> [WORK TASK]
Beginning at the line with "## Building", output each line to the end of the listing below exactly, please.
** EXTRACTED MATERIAL follows **
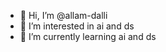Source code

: - 👋 Hi, I’m @allam-dalli
- 👀 I’m interested in ai and ds
- 🌱 I’m currently learning ai and ds


<!---
allam-dalli/allam-dalli is a ✨ special ✨ repository because its `README.md` (this file) appears on your GitHub profile.
You can click the Preview link to take a look at your changes.
--->
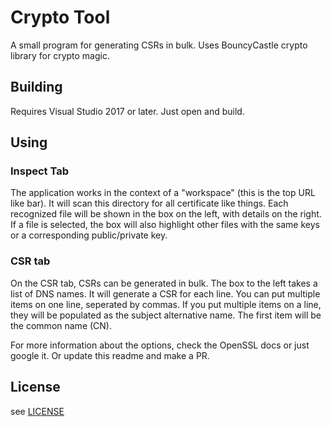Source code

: # Crypto Tool
A small program for generating CSRs in bulk. Uses BouncyCastle crypto library for crypto magic.

## Building
Requires Visual Studio 2017 or later. Just open and build.

## Using

### Inspect Tab
The application works in the context of a "workspace" (this is the top URL like bar). It will scan this directory for all certificate like things. Each recognized file will be shown in the box on the left, with details on the right. If a file is selected, the box will also highlight other files with the same keys or a corresponding public/private key.

### CSR tab
On the CSR tab, CSRs can be generated in bulk. The box to the left takes a list of DNS names. It will generate a CSR for each line. You can put multiple items on one line, seperated by commas. If you put multiple items on a line, they will be populated as the subject alternative name. The first item will be the common name (CN).

For more information about the options, check the OpenSSL docs or just google it. Or update this readme and make a PR.

## License
see [LICENSE](LICENSE)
** End of EXTRACTED MATERIAL **
> [EXERCISE ANSWER]
## Building
Requires Visual Studio 2017 or later. Just open and build.

## Using

### Inspect Tab
The application works in the context of a "workspace" (this is the top URL like bar). It will scan this directory for all certificate like things. Each recognized file will be shown in the box on the left, with details on the right. If a file is selected, the box will also highlight other files with the same keys or a corresponding public/private key.

### CSR tab
On the CSR tab, CSRs can be generated in bulk. The box to the left takes a list of DNS names. It will generate a CSR for each line. You can put multiple items on one line, seperated by commas. If you put multiple items on a line, they will be populated as the subject alternative name. The first item will be the common name (CN).

For more information about the options, check the OpenSSL docs or just google it. Or update this readme and make a PR.

## License
see [LICENSE](LICENSE)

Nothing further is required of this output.